I don’t set the agenda for my 1:1s. My direct reports do. My job is to create a space where they can bring the thing they’ve been chewing on all week, and to notice when they’re not bringing it.

I’ll usually ask what they want to talk about, what they’re worried about, what they think they should raise. Not one magic question, just a few different angles that give people room to bring whatever’s actually on their mind. People filter. They show up with the safe version. Asking a few different ways gives them permission to bring the real one.

They don’t always need a neat resolution

Some 1:1s end with a clear decision. “I’m going to put you forward for the tech lead role on Project X.” “I’ll push back on that deadline. You focus on getting the architecture right.” Those are great when they happen.

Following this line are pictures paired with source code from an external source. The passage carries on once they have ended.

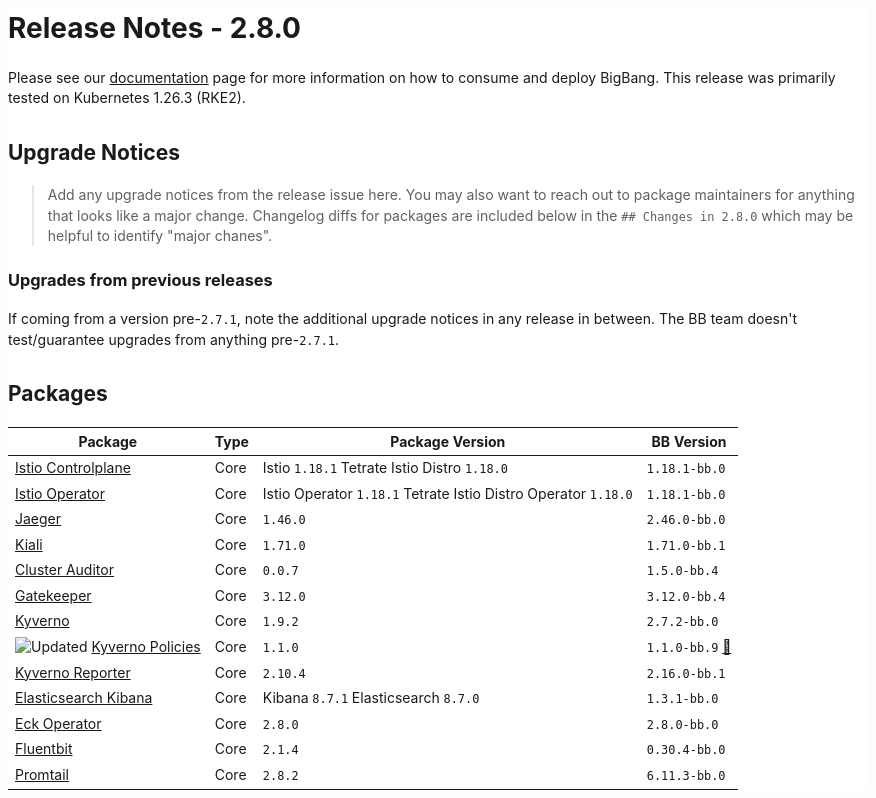 # Release Notes - 2.8.0

Please see our [documentation](https://repo1.dso.mil/platform-one/big-bang/bigbang/-/tree/2.8.0) page for more information on how to consume and deploy BigBang. This release was primarily tested on Kubernetes 1.26.3 (RKE2).

## Upgrade Notices

> Add any upgrade notices from the release issue here. You may also want to
> reach out to package maintainers for anything that looks like a major change.
> Changelog diffs for packages are included below in the `## Changes in 2.8.0`
> which may be helpful to identify "major chanes".

### **Upgrades from previous releases**

If coming from a version pre-`2.7.1`, note the additional upgrade notices in any release in between. The BB team doesn't test/guarantee upgrades from anything pre-`2.7.1`.

## Packages

| Package                                                                                                                                                                                                                     | Type   | Package Version                                                | BB Version                              |
|-----------------------------------------------------------------------------------------------------------------------------------------------------------------------------------------------------------------------------|--------|----------------------------------------------------------------|-----------------------------------------|
| [Istio Controlplane](https://repo1.dso.mil/big-bang/product/packages/istio-controlplane)                                                                                                                                    | Core   | Istio `1.18.1` Tetrate Istio Distro `1.18.0`                   | `1.18.1-bb.0`                           |
| [Istio Operator](https://repo1.dso.mil/big-bang/product/packages/istio-operator)                                                                                                                                            | Core   | Istio Operator `1.18.1` Tetrate Istio Distro Operator `1.18.0` | `1.18.1-bb.0`                           |
| [Jaeger](https://repo1.dso.mil/big-bang/product/packages/jaeger)                                                                                                                                                            | Core   | `1.46.0`                                                       | `2.46.0-bb.0`                           |
| [Kiali](https://repo1.dso.mil/big-bang/product/packages/kiali)                                                                                                                                                              | Core   | `1.71.0`                                                       | `1.71.0-bb.1`                           |
| [Cluster Auditor](https://repo1.dso.mil/big-bang/product/packages/cluster-auditor)                                                                                                                                          | Core   | `0.0.7`                                                        | `1.5.0-bb.4`                            |
| [Gatekeeper](https://repo1.dso.mil/big-bang/product/packages/policy)                                                                                                                                                        | Core   | `3.12.0`                                                       | `3.12.0-bb.4`                           |
| [Kyverno](https://repo1.dso.mil/big-bang/product/packages/kyverno)                                                                                                                                                          | Core   | `1.9.2`                                                        | `2.7.2-bb.0`                            |
| ![Updated](https://img.shields.io/badge/Updated-informational?style=flat-square) [Kyverno Policies](https://repo1.dso.mil/big-bang/product/packages/kyverno-policies)                                                       | Core   | `1.1.0`                                                        | `1.1.0-bb.9` [🔗](#kyverno-policies)    |
| [Kyverno Reporter](https://repo1.dso.mil/big-bang/product/packages/kyverno-reporter)                                                                                                                                        | Core   | `2.10.4`                                                       | `2.16.0-bb.1`                           |
| [Elasticsearch Kibana](https://repo1.dso.mil/big-bang/product/packages/elasticsearch-kibana)                                                                                                                                | Core   | Kibana `8.7.1` Elasticsearch `8.7.0`                           | `1.3.1-bb.0`                            |
| [Eck Operator](https://repo1.dso.mil/big-bang/product/packages/eck-operator)                                                                                                                                                | Core   | `2.8.0`                                                        | `2.8.0-bb.0`                            |
| [Fluentbit](https://repo1.dso.mil/big-bang/product/packages/fluentbit)                                                                                                                                                      | Core   | `2.1.4`                                                        | `0.30.4-bb.0`                           |
| [Promtail](https://repo1.dso.mil/big-bang/product/packages/promtail)                                                                                                                                                        | Core   | `2.8.2`                                                        | `6.11.3-bb.0`                           |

But not every conversation needs to resolve in the moment. Sometimes the most useful thing is to talk something through, sit with it, and come back to it next week. “Have you had any more thoughts on what we discussed?” is an underrated follow-up. It signals that you were actually listening and that the conversation mattered beyond the calendar slot it lived in.

The Hard Conversations

The 1:1s that stick with people are usually the uncomfortable ones. I’ve had a few of those on both sides of the table.

One that comes to mind: I had a direct report who wanted to move into a role on another team. An opening came up and they were keen. I didn’t think they were ready, and I told them. That wasn’t a fun conversation. They were disappointed, understandably.

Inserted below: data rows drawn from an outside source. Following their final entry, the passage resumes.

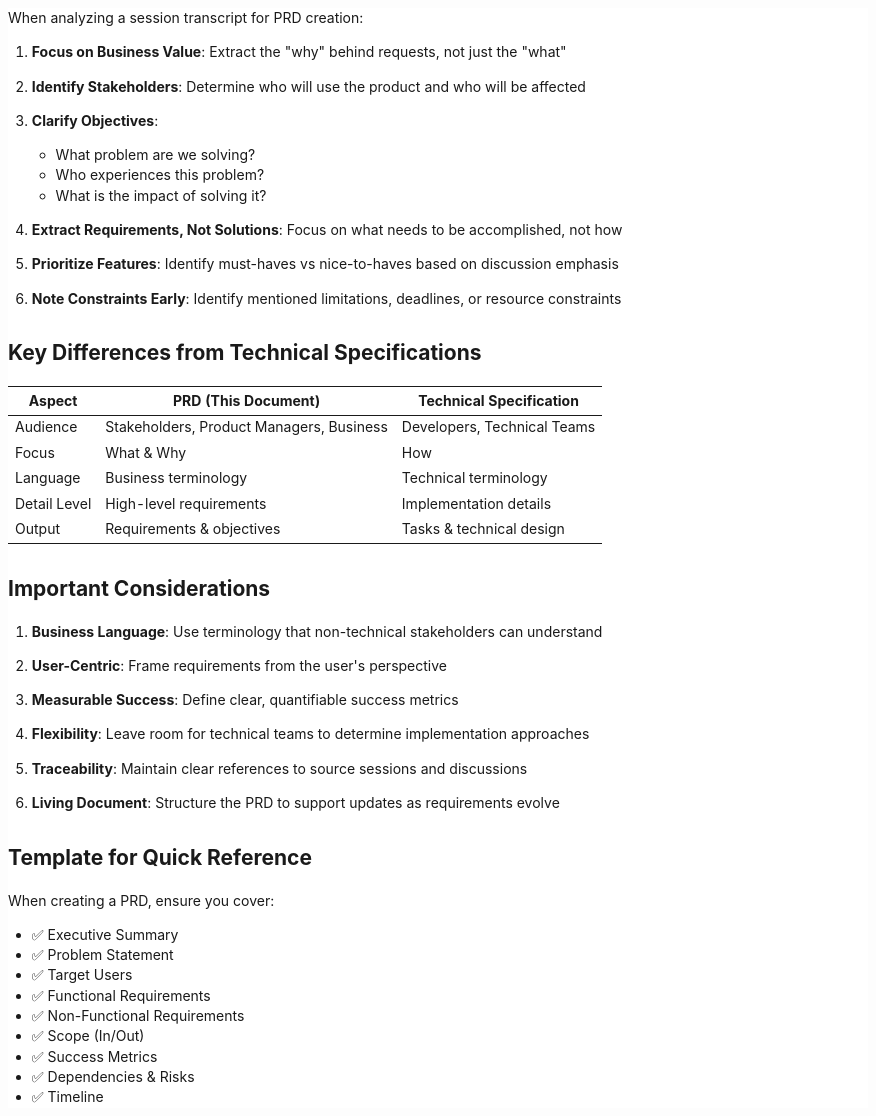 When analyzing a session transcript for PRD creation:

1. **Focus on Business Value**: Extract the "why" behind requests, not just the "what"

2. **Identify Stakeholders**: Determine who will use the product and who will be affected

3. **Clarify Objectives**:
   - What problem are we solving?
   - Who experiences this problem?
   - What is the impact of solving it?

4. **Extract Requirements, Not Solutions**: Focus on what needs to be accomplished, not how

5. **Prioritize Features**: Identify must-haves vs nice-to-haves based on discussion emphasis

6. **Note Constraints Early**: Identify mentioned limitations, deadlines, or resource constraints

## Key Differences from Technical Specifications

| Aspect | PRD (This Document) | Technical Specification |
|--------|-------------------|------------------------|
| Audience | Stakeholders, Product Managers, Business | Developers, Technical Teams |
| Focus | What & Why | How |
| Language | Business terminology | Technical terminology |
| Detail Level | High-level requirements | Implementation details |
| Output | Requirements & objectives | Tasks & technical design |

## Important Considerations

1. **Business Language**: Use terminology that non-technical stakeholders can understand

2. **User-Centric**: Frame requirements from the user's perspective

3. **Measurable Success**: Define clear, quantifiable success metrics

4. **Flexibility**: Leave room for technical teams to determine implementation approaches

5. **Traceability**: Maintain clear references to source sessions and discussions

6. **Living Document**: Structure the PRD to support updates as requirements evolve

## Template for Quick Reference

When creating a PRD, ensure you cover:
- ✅ Executive Summary
- ✅ Problem Statement
- ✅ Target Users
- ✅ Functional Requirements
- ✅ Non-Functional Requirements
- ✅ Scope (In/Out)
- ✅ Success Metrics
- ✅ Dependencies & Risks
- ✅ Timeline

But instead of leaving it at “not yet,” we dug into what they actually wanted from that opportunity. Was it the technical challenge? The visibility? A change of pace? Once we understood what they were really after, we found ways to get most of that where they were. And as they watched what happened with that role (the pressure, the context they would’ve been missing) they came around to seeing it differently.

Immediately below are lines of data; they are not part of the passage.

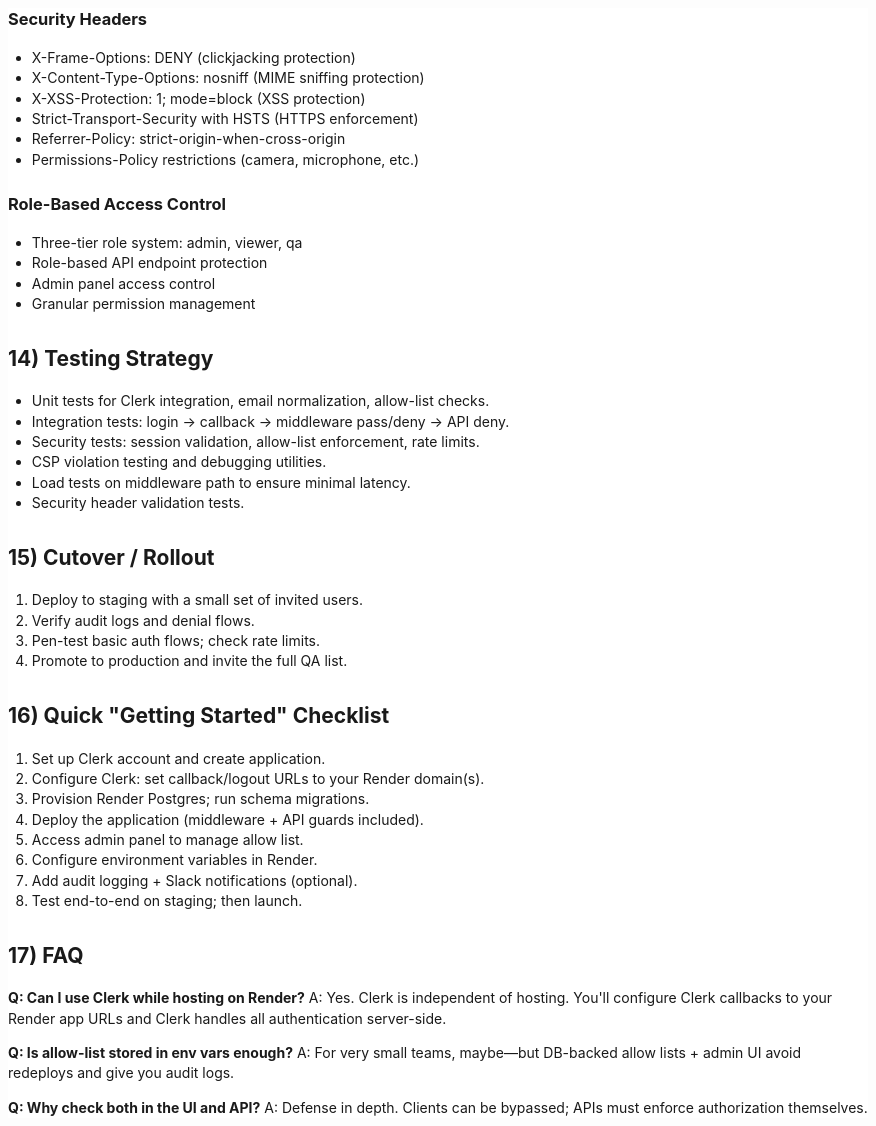 ### Security Headers
- X-Frame-Options: DENY (clickjacking protection)
- X-Content-Type-Options: nosniff (MIME sniffing protection)
- X-XSS-Protection: 1; mode=block (XSS protection)
- Strict-Transport-Security with HSTS (HTTPS enforcement)
- Referrer-Policy: strict-origin-when-cross-origin
- Permissions-Policy restrictions (camera, microphone, etc.)

### Role-Based Access Control
- Three-tier role system: admin, viewer, qa
- Role-based API endpoint protection
- Admin panel access control
- Granular permission management

## 14) Testing Strategy

- Unit tests for Clerk integration, email normalization, allow-list checks.
- Integration tests: login → callback → middleware pass/deny → API deny.
- Security tests: session validation, allow-list enforcement, rate limits.
- CSP violation testing and debugging utilities.
- Load tests on middleware path to ensure minimal latency.
- Security header validation tests.

## 15) Cutover / Rollout

1. Deploy to staging with a small set of invited users.
2. Verify audit logs and denial flows.
3. Pen-test basic auth flows; check rate limits.
4. Promote to production and invite the full QA list.

## 16) Quick "Getting Started" Checklist

1. Set up Clerk account and create application.
2. Configure Clerk: set callback/logout URLs to your Render domain(s).
3. Provision Render Postgres; run schema migrations.
4. Deploy the application (middleware + API guards included).
5. Access admin panel to manage allow list.
6. Configure environment variables in Render.
7. Add audit logging + Slack notifications (optional).
8. Test end-to-end on staging; then launch.

## 17) FAQ

**Q: Can I use Clerk while hosting on Render?**
A: Yes. Clerk is independent of hosting. You'll configure Clerk callbacks to your Render app URLs and Clerk handles all authentication server-side.

**Q: Is allow-list stored in env vars enough?**
A: For very small teams, maybe—but DB-backed allow lists + admin UI avoid redeploys and give you audit logs.

**Q: Why check both in the UI and API?**
A: Defense in depth. Clients can be bypassed; APIs must enforce authorization themselves.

That conversation only worked because we’d built up enough trust through regular, honest 1:1s that the “no” didn’t feel like a dead end. It felt like the start of a different plan. I’ve had similar conversations where the honest answer was “I don’t think you’ll find what you’re looking for here”, and those are even harder. But when you approach them with the person’s best interest at heart, and they can tell you mean it, those end up being the ones they thank you for later.

The Patterns I Keep Coming Back To

Career conversations at the right cadence: Not every quarter for every person. Some want to talk about their trajectory monthly, others are happy checking in a couple of times a year. The important thing is that it happens at all. “Where do you want to be, and what’s the gap between here and there?” is a powerful question. But only if you actually do something with the answer.

Observations over questions: Instead of “How are you going?” try “You seemed frustrated in the retro yesterday.” A specific observation is harder to brush off with “fine” than an open question is. It shows you’re paying attention, and it gives the person something concrete to respond to.

The Compound Effect

Not every 1:1 needs to be a courageous, career-defining moment. That’s an unrealistic standard and it would make the whole thing exhausting. Most weeks, the 1:1 is just a check-in. A chance to connect, hear what’s going on, and make sure nothing’s falling through the cracks.

But the trust and understanding you build through that regular cadence, through showing up, being honest, following through, is what makes the courageous conversations possible when they need to happen. The weekly 1:1 where nothing dramatic occurs is still doing work. It’s compounding.

The managers who shaped my career didn’t do it in one conversation. They did it by being consistently present, by coaching instead of solving, and by having the hard conversations when the moment called for it, because we’d already built the relationship that could hold them.

That’s the 1:1 worth having. The cumulative one, built out of the ordinary weeks where nothing seems to be happening.